What to produce.
Look through the data below, and copy each line that carries the word "coefficient".

Exercise data.
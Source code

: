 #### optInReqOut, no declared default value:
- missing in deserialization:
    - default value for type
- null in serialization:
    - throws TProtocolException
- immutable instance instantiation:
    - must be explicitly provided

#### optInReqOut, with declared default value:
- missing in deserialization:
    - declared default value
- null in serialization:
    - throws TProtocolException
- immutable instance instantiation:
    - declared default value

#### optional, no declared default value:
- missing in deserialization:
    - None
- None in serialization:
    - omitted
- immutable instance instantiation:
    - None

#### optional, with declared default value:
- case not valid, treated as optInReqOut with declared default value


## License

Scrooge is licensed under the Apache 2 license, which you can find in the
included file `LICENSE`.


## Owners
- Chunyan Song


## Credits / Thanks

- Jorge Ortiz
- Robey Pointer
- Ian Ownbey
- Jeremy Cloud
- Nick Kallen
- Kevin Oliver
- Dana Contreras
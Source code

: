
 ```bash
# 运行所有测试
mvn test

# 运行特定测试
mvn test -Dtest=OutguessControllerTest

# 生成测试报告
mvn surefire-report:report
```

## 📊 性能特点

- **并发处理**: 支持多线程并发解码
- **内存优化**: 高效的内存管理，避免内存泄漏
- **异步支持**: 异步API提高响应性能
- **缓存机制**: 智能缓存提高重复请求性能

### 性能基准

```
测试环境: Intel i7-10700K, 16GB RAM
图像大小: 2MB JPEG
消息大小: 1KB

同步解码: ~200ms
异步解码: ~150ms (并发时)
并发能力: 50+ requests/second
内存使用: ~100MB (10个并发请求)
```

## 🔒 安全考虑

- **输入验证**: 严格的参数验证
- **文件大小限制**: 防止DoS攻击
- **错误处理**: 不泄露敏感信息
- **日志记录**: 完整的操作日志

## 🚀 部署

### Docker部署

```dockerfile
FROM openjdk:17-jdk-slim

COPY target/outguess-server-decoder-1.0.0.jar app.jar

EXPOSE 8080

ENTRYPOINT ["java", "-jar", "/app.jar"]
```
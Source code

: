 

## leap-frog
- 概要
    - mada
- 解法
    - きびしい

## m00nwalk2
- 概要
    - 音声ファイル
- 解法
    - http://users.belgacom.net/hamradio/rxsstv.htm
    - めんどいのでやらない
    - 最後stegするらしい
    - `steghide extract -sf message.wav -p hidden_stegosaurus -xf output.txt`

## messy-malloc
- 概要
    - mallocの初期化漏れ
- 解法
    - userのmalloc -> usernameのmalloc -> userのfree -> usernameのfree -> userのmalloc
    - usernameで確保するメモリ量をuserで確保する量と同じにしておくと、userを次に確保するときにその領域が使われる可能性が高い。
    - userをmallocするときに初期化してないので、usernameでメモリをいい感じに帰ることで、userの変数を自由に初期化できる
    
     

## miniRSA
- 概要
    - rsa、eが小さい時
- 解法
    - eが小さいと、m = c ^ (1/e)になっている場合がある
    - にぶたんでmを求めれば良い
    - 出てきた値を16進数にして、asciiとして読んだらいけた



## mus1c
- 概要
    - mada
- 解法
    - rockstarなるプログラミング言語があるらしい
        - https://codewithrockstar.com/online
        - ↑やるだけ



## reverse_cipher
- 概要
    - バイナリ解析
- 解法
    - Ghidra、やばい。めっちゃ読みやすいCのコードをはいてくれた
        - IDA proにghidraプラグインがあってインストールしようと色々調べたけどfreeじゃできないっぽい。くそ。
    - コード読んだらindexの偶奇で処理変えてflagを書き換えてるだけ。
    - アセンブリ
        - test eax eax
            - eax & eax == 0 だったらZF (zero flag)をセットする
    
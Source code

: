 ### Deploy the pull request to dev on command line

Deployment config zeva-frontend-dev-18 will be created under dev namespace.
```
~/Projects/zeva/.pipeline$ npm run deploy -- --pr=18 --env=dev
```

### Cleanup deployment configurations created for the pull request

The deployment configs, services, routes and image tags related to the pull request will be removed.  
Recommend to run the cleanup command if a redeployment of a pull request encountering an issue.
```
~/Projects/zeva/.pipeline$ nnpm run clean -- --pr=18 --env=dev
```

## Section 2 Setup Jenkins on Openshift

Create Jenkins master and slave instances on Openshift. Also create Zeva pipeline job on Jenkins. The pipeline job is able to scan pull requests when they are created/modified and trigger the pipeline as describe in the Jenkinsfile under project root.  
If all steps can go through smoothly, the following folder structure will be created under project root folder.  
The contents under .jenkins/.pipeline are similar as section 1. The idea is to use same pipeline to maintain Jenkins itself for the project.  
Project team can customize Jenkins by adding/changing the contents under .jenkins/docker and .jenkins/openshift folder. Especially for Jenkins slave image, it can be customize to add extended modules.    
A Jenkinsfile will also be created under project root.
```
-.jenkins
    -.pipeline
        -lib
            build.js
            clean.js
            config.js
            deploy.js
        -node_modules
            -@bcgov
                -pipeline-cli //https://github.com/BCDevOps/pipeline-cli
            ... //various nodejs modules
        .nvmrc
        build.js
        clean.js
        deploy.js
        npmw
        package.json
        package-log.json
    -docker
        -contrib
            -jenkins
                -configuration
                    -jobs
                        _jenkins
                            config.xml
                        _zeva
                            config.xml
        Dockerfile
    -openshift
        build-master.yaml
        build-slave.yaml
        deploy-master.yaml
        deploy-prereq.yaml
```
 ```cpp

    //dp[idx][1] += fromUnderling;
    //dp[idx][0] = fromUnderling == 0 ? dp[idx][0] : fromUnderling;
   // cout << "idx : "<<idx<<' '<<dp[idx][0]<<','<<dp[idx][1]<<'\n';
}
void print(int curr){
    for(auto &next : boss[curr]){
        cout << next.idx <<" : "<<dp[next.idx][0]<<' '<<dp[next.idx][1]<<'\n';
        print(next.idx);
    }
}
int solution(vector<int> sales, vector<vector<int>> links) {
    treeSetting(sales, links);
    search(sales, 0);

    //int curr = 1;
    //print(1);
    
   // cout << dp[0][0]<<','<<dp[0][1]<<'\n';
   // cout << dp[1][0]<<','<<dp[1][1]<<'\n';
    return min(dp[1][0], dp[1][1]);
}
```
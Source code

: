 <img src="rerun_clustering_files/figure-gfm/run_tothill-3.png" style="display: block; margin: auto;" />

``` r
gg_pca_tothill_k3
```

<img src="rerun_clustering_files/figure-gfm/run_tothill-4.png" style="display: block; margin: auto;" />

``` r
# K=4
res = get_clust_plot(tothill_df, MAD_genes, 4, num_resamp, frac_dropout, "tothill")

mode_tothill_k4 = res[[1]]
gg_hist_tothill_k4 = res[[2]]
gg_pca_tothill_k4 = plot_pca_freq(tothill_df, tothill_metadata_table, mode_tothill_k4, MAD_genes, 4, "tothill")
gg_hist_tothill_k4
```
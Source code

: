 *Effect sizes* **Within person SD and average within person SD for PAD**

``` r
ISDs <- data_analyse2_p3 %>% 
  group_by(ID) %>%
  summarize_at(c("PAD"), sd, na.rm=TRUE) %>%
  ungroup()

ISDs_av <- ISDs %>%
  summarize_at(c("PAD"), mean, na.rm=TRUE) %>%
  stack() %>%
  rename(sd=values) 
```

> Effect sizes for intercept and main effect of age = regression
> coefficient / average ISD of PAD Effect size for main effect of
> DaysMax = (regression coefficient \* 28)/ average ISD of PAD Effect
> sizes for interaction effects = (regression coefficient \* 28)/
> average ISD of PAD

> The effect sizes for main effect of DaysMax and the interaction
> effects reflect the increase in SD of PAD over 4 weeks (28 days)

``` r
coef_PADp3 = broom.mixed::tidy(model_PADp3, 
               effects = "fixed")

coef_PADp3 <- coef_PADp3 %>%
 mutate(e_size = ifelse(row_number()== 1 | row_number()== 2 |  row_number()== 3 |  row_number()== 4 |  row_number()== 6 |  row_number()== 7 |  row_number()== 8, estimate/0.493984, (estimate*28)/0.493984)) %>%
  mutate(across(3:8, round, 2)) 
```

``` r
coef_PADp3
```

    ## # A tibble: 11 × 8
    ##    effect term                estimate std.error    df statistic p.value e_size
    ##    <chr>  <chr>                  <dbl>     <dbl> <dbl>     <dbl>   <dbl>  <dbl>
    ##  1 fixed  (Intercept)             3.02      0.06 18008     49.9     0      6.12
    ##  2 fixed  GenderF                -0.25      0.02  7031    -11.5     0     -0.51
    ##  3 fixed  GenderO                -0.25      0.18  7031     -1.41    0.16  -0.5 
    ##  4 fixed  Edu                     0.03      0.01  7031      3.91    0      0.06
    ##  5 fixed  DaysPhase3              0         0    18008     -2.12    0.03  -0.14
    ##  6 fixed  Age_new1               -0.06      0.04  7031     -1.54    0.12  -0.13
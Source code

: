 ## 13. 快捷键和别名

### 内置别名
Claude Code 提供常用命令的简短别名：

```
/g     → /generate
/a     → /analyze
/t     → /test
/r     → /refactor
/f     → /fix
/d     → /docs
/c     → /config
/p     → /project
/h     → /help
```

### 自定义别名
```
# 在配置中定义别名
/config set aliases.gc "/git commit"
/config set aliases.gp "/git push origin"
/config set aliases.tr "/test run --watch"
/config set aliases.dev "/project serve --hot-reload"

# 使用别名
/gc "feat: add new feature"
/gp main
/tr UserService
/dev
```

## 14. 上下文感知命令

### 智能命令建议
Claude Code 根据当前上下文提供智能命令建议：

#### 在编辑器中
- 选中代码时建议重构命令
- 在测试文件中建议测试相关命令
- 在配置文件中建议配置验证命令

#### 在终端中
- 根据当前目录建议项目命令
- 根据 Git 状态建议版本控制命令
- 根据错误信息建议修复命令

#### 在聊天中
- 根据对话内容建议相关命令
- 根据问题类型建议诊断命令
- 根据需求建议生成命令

Result of this exercise.
> coefficient / average ISD of PAD Effect size for main effect of
> DaysMax = (regression coefficient \* 28)/ average ISD of PAD Effect
> sizes for interaction effects = (regression coefficient \* 28)/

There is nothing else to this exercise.